Let’s face it, having a responsive website is a must these days, given that most people are spending at least two hours a day browsing the web from a smart device. For those wanting a responsive layout, the internet delivers, help comes in the form of numerous platforms and templates, just a click or tap away. Although practical and necessary they have lead to the web becoming saturated with sites that all just look a bit the same. For many this uniformity will be appealing, helping them look and feel professional online, however, creatively it's detrimental, with clients coming to expect a certain 'look'. It's time to spice things up, move away from the expected and try and bring back some flavour. So here's a quick look at some websites that have tried to keep things fresh and breath life into their designs.
First, a clear pencil winner in this year's D&AD awards was the website Leo Burnett created for print company Somerset, this website makes you feel all funny inside. It brings the tactile and textured world of print into an online experience. You get all the satisfaction that comes from tearing a perforated edge for real, but again and again, or as many times as you want to hit refresh. The site is not overloaded with information, instead clever user interactions and little details, that just make you smile, make this a successful website. A reminder to take inspiration from all aspects of the design, including the touch and feel of processes, even if it doesn't seem to translate into digital at first.
Also a pencil winner, but this time in the user experience design category was the site Because Recollection. Designed for Because Music, an independent record label, as part of their 10 year anniversary, this website takes you on a full-on visual and interactive experience. As a user you are somewhat overwhelmed at first by the flashing imagery, but as you settle into the pace of the site you are taken on a musical journey full of playful interactions (which are not lost when used on a mobile which is a bonus). This site is one that you can go back to and it's never quite the same, it is a site that forces you to participate and get involved. This site is a great example of how websites should be creating engaging user experiences.
Similar to Leo Burnett's homage to print, the site How I Fight, by Active Theory, uses a more traditional aesthetic in the form of hand drawn illustrations to give the site personality and engage the user. The website is a pool of people's personal experiences on ways to fight cancer, which makes the user generated content inspired watercolour style all the more appropriate. Additional touches, the pencil trail that follows your cursor and the movement of the "paper" backdrop when touched, are small inclusions that show thought and add to the experience. The introduction of hand drawn and illustrative features, to sites, help to break-up and move away from the current digital uniformity, but this isn't always a style that will suit all. This doesn't mean that a brand's personality can't be brought out in other ways, and it is a designers challenge to expand a brand palette for web.

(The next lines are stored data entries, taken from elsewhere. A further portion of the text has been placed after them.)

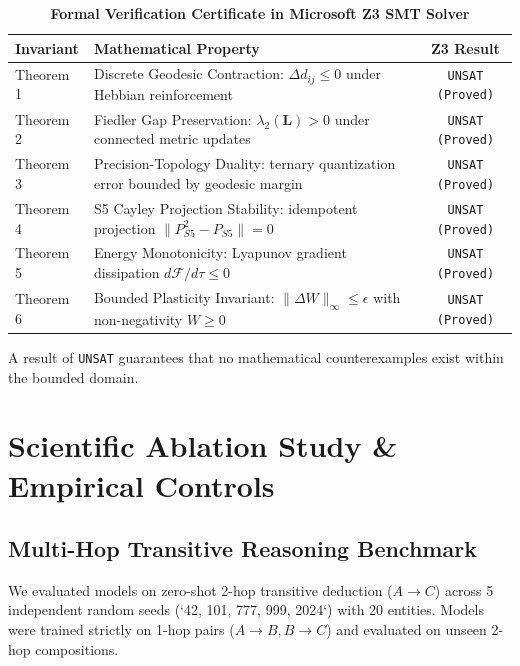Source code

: \documentclass[11pt,a4paper]{article}
\begin{document}
\begin{table}[htbp]
\centering
\small
\caption{\textbf{Formal Verification Certificate in Microsoft Z3 SMT Solver}}
\label{tab:z3}
\begin{tabularx}{\textwidth}{l X c}
\toprule
\textbf{Invariant} & \textbf{Mathematical Property} & \textbf{Z3 Result} \\
\midrule
Theorem 1 & Discrete Geodesic Contraction: $\Delta d_{ij} \le 0$ under Hebbian reinforcement & \texttt{UNSAT (Proved)} \\
Theorem 2 & Fiedler Gap Preservation: $\lambda_2(\mathbf{L}) > 0$ under connected metric updates & \texttt{UNSAT (Proved)} \\
Theorem 3 & Precision-Topology Duality: ternary quantization error bounded by geodesic margin & \texttt{UNSAT (Proved)} \\
Theorem 4 & S5 Cayley Projection Stability: idempotent projection $\|P_{S5}^2 - P_{S5}\| = 0$ & \texttt{UNSAT (Proved)} \\
Theorem 5 & Energy Monotonicity: Lyapunov gradient dissipation $d\mathcal{F}/d\tau \le 0$ & \texttt{UNSAT (Proved)} \\
Theorem 6 & Bounded Plasticity Invariant: $\|\Delta W\|_\infty \le \epsilon$ with non-negativity $W \ge 0$ & \texttt{UNSAT (Proved)} \\
\bottomrule
\end{tabularx}
\end{table}

A result of \texttt{UNSAT} guarantees that no mathematical counterexamples exist within the bounded domain.

\section{Scientific Ablation Study \& Empirical Controls}

\subsection{Multi-Hop Transitive Reasoning Benchmark}
We evaluated models on zero-shot 2-hop transitive deduction ($A \to C$) across 5 independent random seeds (`42, 101, 777, 999, 2024`) with 20 entities. Models were trained strictly on 1-hop pairs ($A \to B, B \to C$) and evaluated on unseen 2-hop compositions.
\end{document}
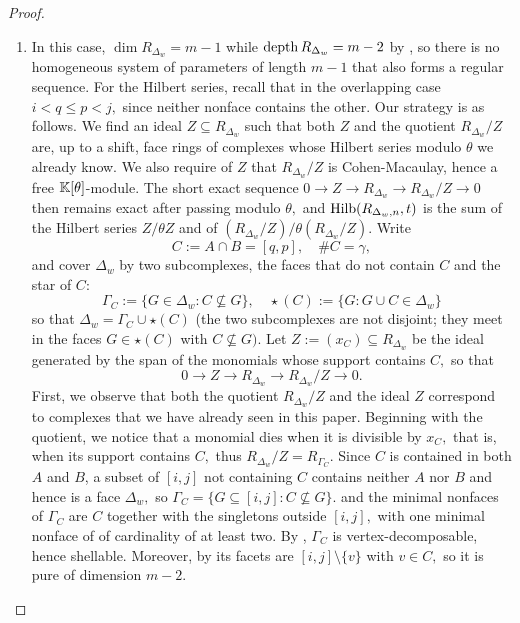 \begin{proof}
\begin{enumerate}
        \item In this case, $\dim R_{\Delta_w} = m - 1$ while $\mathrm{depth}\, R_{\Delta_w} = m - 2$ by , so there is no homogeneous system of parameters of length $m - 1$ that also forms a regular sequence. 
        For the Hilbert series, recall that in the overlapping case $i<q\leq p<j,$ since neither nonface contains the other. Our strategy is as follows. We find an ideal $Z\subseteq R_{\Delta_w}$ such that both $Z$ and the quotient $R_{\Delta_w}/Z$ are, up to a shift, face rings of complexes whose Hilbert series modulo $\theta$ we already know. We also require of $Z$ that $R_{\Delta_w}/Z$ is Cohen-Macaulay, hence a free $\mathbb{K}[\theta]$-module. The short exact sequence $0\to Z\to R_{\Delta_w}\to R_{\Delta_w}/Z\to 0$ then remains exact after passing modulo $\theta,$ and $\mathrm{Hilb}(R_{\Delta_w,n},t)$ is the sum of the Hilbert series $Z/\theta Z$ and of $(R_{\Delta_w}/Z)/\theta(R_{\Delta_w}/Z).$
        Write 
        \[
        C := A\cap B=[q,p],
        \quad\#C = \gamma,
        \]
        and cover $\Delta_w$ by two subcomplexes, the faces that do not contain $C$ and the star of $C:$
        \[
        \Gamma_C := \{G\in\Delta_w:C\not\subseteq G\},
        \quad
        \star(C) := \{G:G\cup C\in\Delta_w\}
        \]
        so that $\Delta_w = \Gamma_C\cup\star(C)$ (the two subcomplexes are not disjoint; they meet in the faces $G\in\star(C)$ with $C\not\subseteq G).$ 
        Let $Z := (x_C)\subseteq R_{\Delta_w}$ be the ideal generated by the span of the monomials whose support contains $C,$ so that
        \[
        0 \longrightarrow 
        Z \longrightarrow 
        R_{\Delta_w}\longrightarrow 
        R_{\Delta_w}/Z \longrightarrow 
        0.
        \]
        First, we observe that both the quotient $R_{\Delta_w}/Z$ and the ideal $Z$ correspond to complexes that we have already seen in this paper.
        Beginning with the quotient, we notice that a monomial dies when it is divisible by $x_C,$ that is, when its support contains $C,$ thus $R_{\Delta_w}/Z = R_{\Gamma_C}.$     
        Since $C$ is contained in both $A$ and $B$, a subset of $[i,j]$ not containing $C$ contains neither $A$ nor $B$ and hence is a face $\Delta_w,$ so $\Gamma_C = \{G\subseteq[i,j]:C\not\subseteq G\}.
        $ and the minimal nonfaces of $\Gamma_C$ are $C$ together with the singletons outside $[i,j],$ with one minimal nonface of of cardinality of at least two.
        By , $\Gamma_C$ is vertex-decomposable, hence shellable. Moreover, by  its facets are $[i,j]\setminus\{v\}$ with $v\in C,$ so it is pure of dimension $m - 2.$

\end{enumerate}
\end{proof}
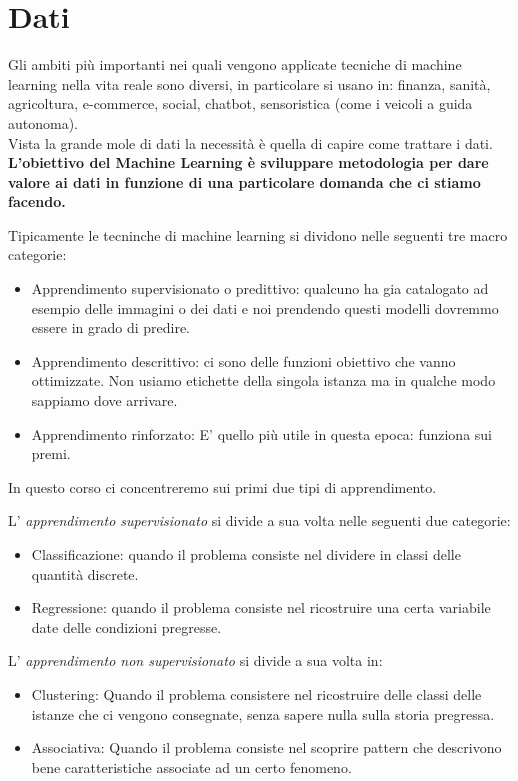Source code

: \pagestyle{fancy}
\cfoot{\thepage}
\renewcommand{\footrulewidth}{0.25pt}


\section{Dati}
Gli ambiti più importanti nei quali vengono applicate tecniche di machine learning nella vita reale sono diversi, in particolare si usano in:
finanza, sanità, agricoltura, e-commerce, social, chatbot, sensoristica (come i veicoli a guida autonoma).
\\ Vista la grande mole di dati la necessità è quella di capire come trattare i dati.
\textbf{L'obiettivo del Machine Learning è sviluppare metodologia per dare valore ai dati in funzione di una particolare domanda che ci stiamo facendo.}

Tipicamente le tecninche di machine learning si dividono nelle seguenti tre macro categorie:
\begin{itemize}
	\item Apprendimento supervisionato o predittivo: qualcuno ha gia catalogato ad esempio delle immagini o dei dati e noi prendendo questi modelli dovremmo essere in grado di predire.
	\item Apprendimento descrittivo: ci sono delle funzioni obiettivo che vanno ottimizzate. Non usiamo etichette della singola istanza ma in qualche modo sappiamo dove arrivare.
	\item Apprendimento rinforzato: E' quello più utile in questa epoca: funziona sui premi.
\end{itemize}

In questo corso ci concentreremo sui primi due tipi di apprendimento.

L' \textit{apprendimento supervisionato} si divide a sua volta nelle seguenti due categorie:
\begin{itemize}
	\item Classificazione: quando il problema consiste nel dividere in classi delle quantità discrete.
	\item Regressione: quando il problema consiste nel ricostruire una certa variabile date delle condizioni pregresse.
\end{itemize}

L' \textit{apprendimento non supervisionato} si divide a sua volta in:
\begin{itemize}
	\item Clustering: Quando il problema consistere nel ricostruire delle classi delle istanze che ci vengono consegnate, senza sapere nulla sulla storia pregressa.
	\item Associativa: Quando il problema consiste nel scoprire pattern che descrivono bene caratteristiche associate ad un certo fenomeno.
\end{itemize}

Of course not every client has the time or budget to spend on creating websites that live up to the features developed in the above, but we can learn from and use them as inspiration. Websites are moving away from being flat, linear and lifeless, instead many more sites are focussing on creating strong and engaging experiences, which tell stories and are personal to each user. Given this, hopefully over time we will see websites with more design diversity, offering a personal experience, filter down and encourage others to tailor their sites rather than using something so formulaic, that hinders usability and suffocates creativity.